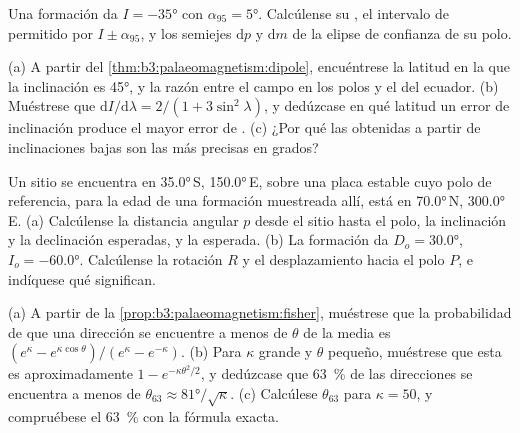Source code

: \begin{exercise}[$\star\star$]\label{exo:b3:palaeomagnetism:9}
Una formación da $I = \ang{-35}$ con $\alpha_{95} = \ang{5}$. Calcúlense su
, el intervalo de  permitido por $I \pm \alpha_{95}$,
y los semiejes $\mathrm dp$ y $\mathrm dm$ de la elipse de confianza de su
polo.
\end{exercise}

\begin{exercise}[$\star\star\star$]\label{exo:b3:palaeomagnetism:10}
(a) A partir del \cref{thm:b3:palaeomagnetism:dipole}, encuéntrese la latitud en la que
la inclinación es \ang{45}, y la razón entre el campo en los polos y el del
ecuador. (b) Muéstrese que $\mathrm dI/\mathrm d\lambda = 2/(1 + 3\sin^2\lambda)$,
y dedúzcase en qué latitud un error de inclinación produce el mayor error de
. (c) ¿Por qué las  obtenidas a partir de inclinaciones bajas son las más
precisas en grados?
\end{exercise}

\begin{exercise}[$\star\star\star$]\label{exo:b3:palaeomagnetism:11}
Un sitio se encuentra en \ang{35.0}\,S, \ang{150.0}\,E, sobre una placa estable cuyo
polo de referencia, para la edad de una formación muestreada allí, está en \ang{70.0}\,N,
\ang{300.0}\,E. (a) Calcúlense la distancia angular $p$ desde el sitio hasta el polo,
la inclinación y la declinación esperadas, y la  esperada.
(b) La formación da $D_o = \ang{30.0}$, $I_o = \ang{-60.0}$. Calcúlense la
rotación $R$ y el desplazamiento hacia el polo $P$, e indíquese qué significan.
\end{exercise}

\begin{exercise}[$\star\star\star$]\label{exo:b3:palaeomagnetism:12}
(a) A partir de la \cref{prop:b3:palaeomagnetism:fisher}, muéstrese que la probabilidad de que
una dirección se encuentre a menos de $\theta$ de la media es $(e^\kappa -
e^{\kappa\cos\theta})/(e^\kappa - e^{-\kappa})$. (b) Para $\kappa$ grande y
$\theta$ pequeño, muéstrese que esta es aproximadamente $1 - e^{-\kappa\theta^2/2}$, y dedúzcase
que \qty{63}{\percent} de las direcciones se encuentra a menos de $\theta_{63} \approx
\ang{81}/\sqrt\kappa$. (c) Calcúlese $\theta_{63}$ para $\kappa = 50$, y compruébese el
\qty{63}{\percent} con la fórmula exacta.
\end{exercise}

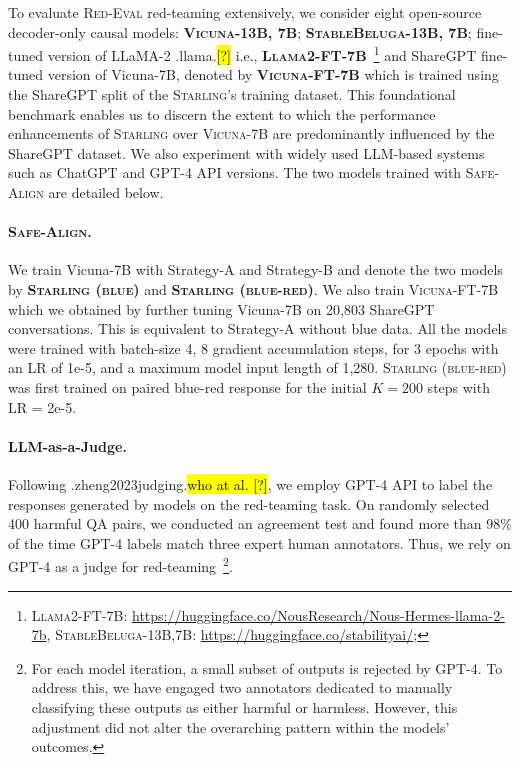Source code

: \documentclass{article}
\newcommand{\starlingemoji}{\textsc{Starling}}
\newcommand{\evaluation}{\textsc{Red-Eval}}
\newcommand{\alignment}{\textsc{Safe-Align}}
\let\realcite\cite
\renewcommand{\cite}[1]{\ifx.#1.\hl{[?]}\else\realcite{#1}\fi}
\let\realcitet\citet
\renewcommand{\citet}[1]{\ifx.#1.\hl{who at al. [?]}\else\realcitet{#1}\fi}
\begin{document}
{To evaluate \evaluation{} red-teaming extensively, we consider eight open-source decoder-only causal models: \textbf{\textsc{Vicuna-13B, 7B}}; \textbf{\textsc{StableBeluga-13B, 7B}}; fine-tuned version of LLaMA-2 \cite{llama} i.e., \textbf{\textsc{Llama2-FT-7B}}~\footnote{\textsc{Llama2-FT-7B}: \url{https://huggingface.co/NousResearch/Nous-Hermes-llama-2-7b}, \textsc{StableBeluga-13B,7B}: \url{https://huggingface.co/stabilityai/};} and ShareGPT fine-tuned version of Vicuna-7B, denoted by \textbf{\textsc{Vicuna-FT-7B}} which is trained using the ShareGPT split of the \starlingemoji{}'s training dataset. This foundational benchmark enables us to discern the extent to which the performance enhancements of \starlingemoji{} over \textsc{Vicuna-7B} are predominantly influenced by the ShareGPT dataset. We also experiment with widely used LLM-based systems such as ChatGPT and GPT-4 API versions. The two models trained with \alignment{} are detailed below.

\paragraph{\alignment{}.}
We train Vicuna-7B with Strategy-A and Strategy-B and denote the two models by \textbf{\starlingemoji{} \textsc{(blue)}} and \textbf{\starlingemoji{} \textsc{(blue-red)}}. We also train \textsc{Vicuna-FT-7B} which we obtained by further tuning Vicuna-7B on 20,803 ShareGPT conversations. This is equivalent to Strategy-A without blue data. All the models were trained with batch-size 4, 8 gradient accumulation steps, for 3 epochs with an LR of 1e-5, and a maximum model input length of 1,280. \starlingemoji{} \textsc{(blue-red)} was first trained on paired blue-red response for the initial $K{=}200$ steps with LR = 2e-5.

\paragraph{LLM-as-a-Judge.}
Following \citet{zheng2023judging}, we employ GPT-4 API to label the responses generated by models on the red-teaming task. On randomly selected 400 harmful QA pairs, we conducted an agreement test and found more than 98\% of the time GPT-4 labels match three expert human annotators. Thus, we rely on GPT-4 as a judge for red-teaming~\footnote{For each model iteration, a small subset of outputs is rejected by GPT-4. To address this, we have engaged two annotators dedicated to manually classifying these outputs as either harmful or harmless. However, this adjustment did not alter the overarching pattern within the models' outcomes.}.

}
\end{document}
========
→ **Requirement**
Search the material for the word "begin" and copy every matching line.

→ **Written answer**
: \begin{exercise}[$\star\star$]\label{exo:b3:palaeomagnetism:9}
\begin{exercise}[$\star\star\star$]\label{exo:b3:palaeomagnetism:10}
\begin{exercise}[$\star\star\star$]\label{exo:b3:palaeomagnetism:11}
\begin{exercise}[$\star\star\star$]\label{exo:b3:palaeomagnetism:12}
\begin{document}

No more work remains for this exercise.